▶ [Your assignment]:
Whatever the records below say, write them all out exactly.

§

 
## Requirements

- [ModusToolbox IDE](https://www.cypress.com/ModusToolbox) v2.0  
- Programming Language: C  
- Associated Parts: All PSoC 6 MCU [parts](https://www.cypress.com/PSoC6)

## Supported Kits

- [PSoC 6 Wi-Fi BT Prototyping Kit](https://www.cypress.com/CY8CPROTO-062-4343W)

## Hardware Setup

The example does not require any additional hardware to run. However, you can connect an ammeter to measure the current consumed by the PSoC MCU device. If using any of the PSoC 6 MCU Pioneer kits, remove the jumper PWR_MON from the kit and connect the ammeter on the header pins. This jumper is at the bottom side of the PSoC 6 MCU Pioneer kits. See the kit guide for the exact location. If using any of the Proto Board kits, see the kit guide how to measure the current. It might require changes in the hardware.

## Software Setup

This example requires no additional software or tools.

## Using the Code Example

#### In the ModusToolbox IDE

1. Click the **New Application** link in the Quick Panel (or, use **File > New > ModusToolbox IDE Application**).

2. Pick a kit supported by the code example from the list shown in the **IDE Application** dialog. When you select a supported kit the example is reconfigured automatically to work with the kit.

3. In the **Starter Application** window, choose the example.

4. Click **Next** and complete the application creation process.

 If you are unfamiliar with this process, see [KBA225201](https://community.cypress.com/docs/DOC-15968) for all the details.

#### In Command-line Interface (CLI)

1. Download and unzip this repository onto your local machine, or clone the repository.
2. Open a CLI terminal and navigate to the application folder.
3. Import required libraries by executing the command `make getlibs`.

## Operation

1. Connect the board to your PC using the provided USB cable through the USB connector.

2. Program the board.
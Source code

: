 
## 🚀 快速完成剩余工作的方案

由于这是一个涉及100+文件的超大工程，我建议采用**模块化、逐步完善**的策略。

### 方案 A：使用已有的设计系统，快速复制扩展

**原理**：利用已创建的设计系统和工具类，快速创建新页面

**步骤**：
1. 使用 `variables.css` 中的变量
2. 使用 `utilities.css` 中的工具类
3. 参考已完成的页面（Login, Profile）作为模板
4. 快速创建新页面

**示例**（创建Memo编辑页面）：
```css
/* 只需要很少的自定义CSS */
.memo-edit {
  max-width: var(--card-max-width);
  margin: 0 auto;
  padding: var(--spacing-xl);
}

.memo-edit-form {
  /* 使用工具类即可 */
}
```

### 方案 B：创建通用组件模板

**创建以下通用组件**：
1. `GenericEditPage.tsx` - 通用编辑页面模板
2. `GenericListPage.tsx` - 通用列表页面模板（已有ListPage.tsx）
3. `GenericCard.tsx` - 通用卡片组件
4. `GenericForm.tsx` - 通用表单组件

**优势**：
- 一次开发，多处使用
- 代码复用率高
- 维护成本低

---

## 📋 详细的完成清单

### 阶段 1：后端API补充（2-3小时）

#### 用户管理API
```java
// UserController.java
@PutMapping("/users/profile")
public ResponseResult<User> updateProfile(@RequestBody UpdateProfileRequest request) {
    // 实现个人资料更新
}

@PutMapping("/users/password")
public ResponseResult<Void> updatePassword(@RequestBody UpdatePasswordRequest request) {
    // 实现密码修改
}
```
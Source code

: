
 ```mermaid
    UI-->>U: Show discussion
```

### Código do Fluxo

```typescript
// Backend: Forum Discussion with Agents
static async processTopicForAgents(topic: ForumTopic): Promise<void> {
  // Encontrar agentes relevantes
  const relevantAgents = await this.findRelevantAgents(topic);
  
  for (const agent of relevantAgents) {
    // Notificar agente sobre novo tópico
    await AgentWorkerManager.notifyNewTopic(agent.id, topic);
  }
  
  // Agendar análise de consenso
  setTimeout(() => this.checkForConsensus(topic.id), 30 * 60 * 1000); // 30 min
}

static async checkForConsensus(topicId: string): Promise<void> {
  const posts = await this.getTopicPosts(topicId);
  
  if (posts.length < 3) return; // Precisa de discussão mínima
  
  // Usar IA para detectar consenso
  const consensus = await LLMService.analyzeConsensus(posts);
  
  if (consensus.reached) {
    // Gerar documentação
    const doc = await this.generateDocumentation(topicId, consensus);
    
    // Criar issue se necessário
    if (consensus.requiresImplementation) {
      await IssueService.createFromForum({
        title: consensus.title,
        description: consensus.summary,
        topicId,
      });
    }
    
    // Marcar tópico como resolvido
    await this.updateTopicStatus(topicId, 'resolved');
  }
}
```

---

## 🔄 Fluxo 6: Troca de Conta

§

▶ [Written response]:
## Requirements

- [ModusToolbox IDE](https://www.cypress.com/ModusToolbox) v2.0  
- Programming Language: C  
- Associated Parts: All PSoC 6 MCU [parts](https://www.cypress.com/PSoC6)

## Supported Kits

- [PSoC 6 Wi-Fi BT Prototyping Kit](https://www.cypress.com/CY8CPROTO-062-4343W)

## Hardware Setup

The example does not require any additional hardware to run. However, you can connect an ammeter to measure the current consumed by the PSoC MCU device. If using any of the PSoC 6 MCU Pioneer kits, remove the jumper PWR_MON from the kit and connect the ammeter on the header pins. This jumper is at the bottom side of the PSoC 6 MCU Pioneer kits. See the kit guide for the exact location. If using any of the Proto Board kits, see the kit guide how to measure the current. It might require changes in the hardware.

## Software Setup

This example requires no additional software or tools.

## Using the Code Example

#### In the ModusToolbox IDE

1. Click the **New Application** link in the Quick Panel (or, use **File > New > ModusToolbox IDE Application**).

2. Pick a kit supported by the code example from the list shown in the **IDE Application** dialog. When you select a supported kit the example is reconfigured automatically to work with the kit.

3. In the **Starter Application** window, choose the example.

4. Click **Next** and complete the application creation process.

 If you are unfamiliar with this process, see [KBA225201](https://community.cypress.com/docs/DOC-15968) for all the details.

#### In Command-line Interface (CLI)

1. Download and unzip this repository onto your local machine, or clone the repository.
2. Open a CLI terminal and navigate to the application folder.
3. Import required libraries by executing the command `make getlibs`.

## Operation

1. Connect the board to your PC using the provided USB cable through the USB connector.

2. Program the board.
Source code

: 
## 🚀 快速完成剩余工作的方案

由于这是一个涉及100+文件的超大工程，我建议采用**模块化、逐步完善**的策略。

### 方案 A：使用已有的设计系统，快速复制扩展

**原理**：利用已创建的设计系统和工具类，快速创建新页面

**步骤**：
1. 使用 `variables.css` 中的变量
2. 使用 `utilities.css` 中的工具类
3. 参考已完成的页面（Login, Profile）作为模板
4. 快速创建新页面

**示例**（创建Memo编辑页面）：
```css
/* 只需要很少的自定义CSS */
.memo-edit {
  max-width: var(--card-max-width);
  margin: 0 auto;
  padding: var(--spacing-xl);
}

.memo-edit-form {
  /* 使用工具类即可 */
}
```

### 方案 B：创建通用组件模板

**创建以下通用组件**：
1. `GenericEditPage.tsx` - 通用编辑页面模板
2. `GenericListPage.tsx` - 通用列表页面模板（已有ListPage.tsx）
3. `GenericCard.tsx` - 通用卡片组件
4. `GenericForm.tsx` - 通用表单组件

**优势**：
- 一次开发，多处使用
- 代码复用率高
- 维护成本低

---

## 📋 详细的完成清单

### 阶段 1：后端API补充（2-3小时）

#### 用户管理API
```java
// UserController.java
@PutMapping("/users/profile")
public ResponseResult<User> updateProfile(@RequestBody UpdateProfileRequest request) {
    // 实现个人资料更新
}

@PutMapping("/users/password")
public ResponseResult<Void> updatePassword(@RequestBody UpdatePasswordRequest request) {
    // 实现密码修改
}
```
Source code

:
 ```mermaid
    UI-->>U: Show discussion
```

### Código do Fluxo

```typescript
// Backend: Forum Discussion with Agents
static async processTopicForAgents(topic: ForumTopic): Promise<void> {
  // Encontrar agentes relevantes
  const relevantAgents = await this.findRelevantAgents(topic);
  
  for (const agent of relevantAgents) {
    // Notificar agente sobre novo tópico
    await AgentWorkerManager.notifyNewTopic(agent.id, topic);
  }
  
  // Agendar análise de consenso
  setTimeout(() => this.checkForConsensus(topic.id), 30 * 60 * 1000); // 30 min
}

static async checkForConsensus(topicId: string): Promise<void> {
  const posts = await this.getTopicPosts(topicId);
  
  if (posts.length < 3) return; // Precisa de discussão mínima
  
  // Usar IA para detectar consenso
  const consensus = await LLMService.analyzeConsensus(posts);
  
  if (consensus.reached) {
    // Gerar documentação
    const doc = await this.generateDocumentation(topicId, consensus);
    
    // Criar issue se necessário
    if (consensus.requiresImplementation) {
      await IssueService.createFromForum({
        title: consensus.title,
        description: consensus.summary,
        topicId,
      });
    }
    
    // Marcar tópico como resolvido
    await this.updateTopicStatus(topicId, 'resolved');
  }
}
```

---

## 🔄 Fluxo 6: Troca de Conta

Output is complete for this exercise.